New managers get the benefit of the doubt. Even language breaks their way. A 1-0 win against Crystal Palace that might have been described as streaky under Ole Gunnar Solskjær becomes a hard-fought three points under Ralf Rangnick. While Solskjær showed “indecision” in delaying his substitutions, here Rangnick confidently “bided his time”. A fortnight ago, this was a performance that would have “papered over the cracks”. Now, it is a “platform to build on”.
And so for all the temptation to read the early runes, to derive immutable learnings from these 90 minutes against limited opposition, it’s probably worth pointing out at the outset that none of this really means anything yet. It was possible, if you were that way inclined, to glimpse in this game the rebirth of United as an elite pressing team, the redemption of Fred, the end of the road for Aaron Wan-Bissaka and Donny van de Beek. In reality it was three points and a fresh start, and how painfully United were in need of both.
Fred’s winning goal, a curling shot with 13 minutes to go, felt symbolically like the turning of a page, a slate being wiped clean. And yet the need for United to go to the market in search of a central midfielder has not waned. A clean sheet for David de Gea felt like a welcome balm after the knockabout chaos of the 3-2 win over Arsenal on Thursday night. And yet the need for United to tighten up their defensive structures and perhaps reinforce at centre-half remains as pressing as ever.
What has changed is the outlook. We can talk about Rangnick’s tactics and his technical approach and his ideas on the game, but you can’t tell me that the same players who looked so bereft and disinterested towards the end of the Solskjær era have been coached into competence in the space of one training session. Instinctively, and in its simplest form, most footballers already know how to press. It’s just that under Solskjær, they rarely felt like they had to. Now the terms of engagement have shifted, it turns out that United’s players could run after all.
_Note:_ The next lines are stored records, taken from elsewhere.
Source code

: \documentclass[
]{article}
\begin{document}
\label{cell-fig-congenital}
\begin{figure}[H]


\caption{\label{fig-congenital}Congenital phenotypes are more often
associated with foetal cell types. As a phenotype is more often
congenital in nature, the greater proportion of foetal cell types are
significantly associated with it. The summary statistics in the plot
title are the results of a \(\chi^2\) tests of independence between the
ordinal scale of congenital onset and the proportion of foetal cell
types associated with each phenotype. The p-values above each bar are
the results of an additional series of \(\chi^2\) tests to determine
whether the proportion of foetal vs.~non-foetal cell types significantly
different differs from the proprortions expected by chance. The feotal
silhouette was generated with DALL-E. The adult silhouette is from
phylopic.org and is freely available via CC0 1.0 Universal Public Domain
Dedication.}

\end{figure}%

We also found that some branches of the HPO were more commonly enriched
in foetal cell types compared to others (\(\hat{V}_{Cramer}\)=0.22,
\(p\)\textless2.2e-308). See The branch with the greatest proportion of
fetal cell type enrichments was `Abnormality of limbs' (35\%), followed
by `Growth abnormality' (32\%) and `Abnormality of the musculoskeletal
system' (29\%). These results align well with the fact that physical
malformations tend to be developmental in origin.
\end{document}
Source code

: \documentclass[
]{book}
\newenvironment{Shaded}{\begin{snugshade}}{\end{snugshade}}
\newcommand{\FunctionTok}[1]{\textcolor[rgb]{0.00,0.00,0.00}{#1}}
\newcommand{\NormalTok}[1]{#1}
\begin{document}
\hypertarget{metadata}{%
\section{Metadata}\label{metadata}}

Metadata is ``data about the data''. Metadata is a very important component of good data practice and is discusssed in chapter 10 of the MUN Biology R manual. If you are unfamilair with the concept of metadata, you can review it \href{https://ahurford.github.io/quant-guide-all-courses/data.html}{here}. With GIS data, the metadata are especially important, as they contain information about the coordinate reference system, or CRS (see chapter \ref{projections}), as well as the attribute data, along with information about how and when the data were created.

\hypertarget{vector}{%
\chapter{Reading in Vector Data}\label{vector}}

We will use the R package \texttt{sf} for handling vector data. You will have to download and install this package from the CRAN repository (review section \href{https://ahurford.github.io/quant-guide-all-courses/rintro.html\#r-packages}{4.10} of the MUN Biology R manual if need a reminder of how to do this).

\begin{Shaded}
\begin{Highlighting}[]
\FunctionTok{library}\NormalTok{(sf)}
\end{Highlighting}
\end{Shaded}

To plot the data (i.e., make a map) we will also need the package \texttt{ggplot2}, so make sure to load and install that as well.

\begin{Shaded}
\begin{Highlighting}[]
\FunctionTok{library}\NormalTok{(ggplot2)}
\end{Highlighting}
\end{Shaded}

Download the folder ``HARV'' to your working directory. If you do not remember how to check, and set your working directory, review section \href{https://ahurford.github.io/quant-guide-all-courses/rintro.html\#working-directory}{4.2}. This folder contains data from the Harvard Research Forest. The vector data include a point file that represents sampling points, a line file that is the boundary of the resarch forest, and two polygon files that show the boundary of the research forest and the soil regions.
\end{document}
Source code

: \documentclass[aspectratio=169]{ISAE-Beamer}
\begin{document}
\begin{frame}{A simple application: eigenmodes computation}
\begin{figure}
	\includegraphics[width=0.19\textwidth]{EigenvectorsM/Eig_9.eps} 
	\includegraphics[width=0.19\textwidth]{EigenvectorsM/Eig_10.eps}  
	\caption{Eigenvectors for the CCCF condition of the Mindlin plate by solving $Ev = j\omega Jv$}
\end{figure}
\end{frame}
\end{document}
For a time, anyway. If the first half hour showed United at their effervescent best, hounding and harrying and getting their shots away, then it felt like they spent the next 45 minutes paying for their early exertions. The energy levels sagged, Palace began to get a grip of the midfield, and a team unchanged from Thursday night began to look a little short of ideas. This was surely a game management issue – picking your moments, coordinating your efforts, knowing when to charge and when not to charge – and you imagine Rangnick will be working on this at length.
The result was a slightly uneven performance: 11 shots in the first 33 minutes and just five over the rests of the game, a grand total of four completed passes into the Palace penalty area in the second half. After beginning the game in full hero mode, Cristiano Ronaldo faded a touch as the game progressed. United deserved the win on the strength of their first‑half play but had Jordan Ayew not missed from three yards barely a minute before Fred’s goal, they might easily have lost.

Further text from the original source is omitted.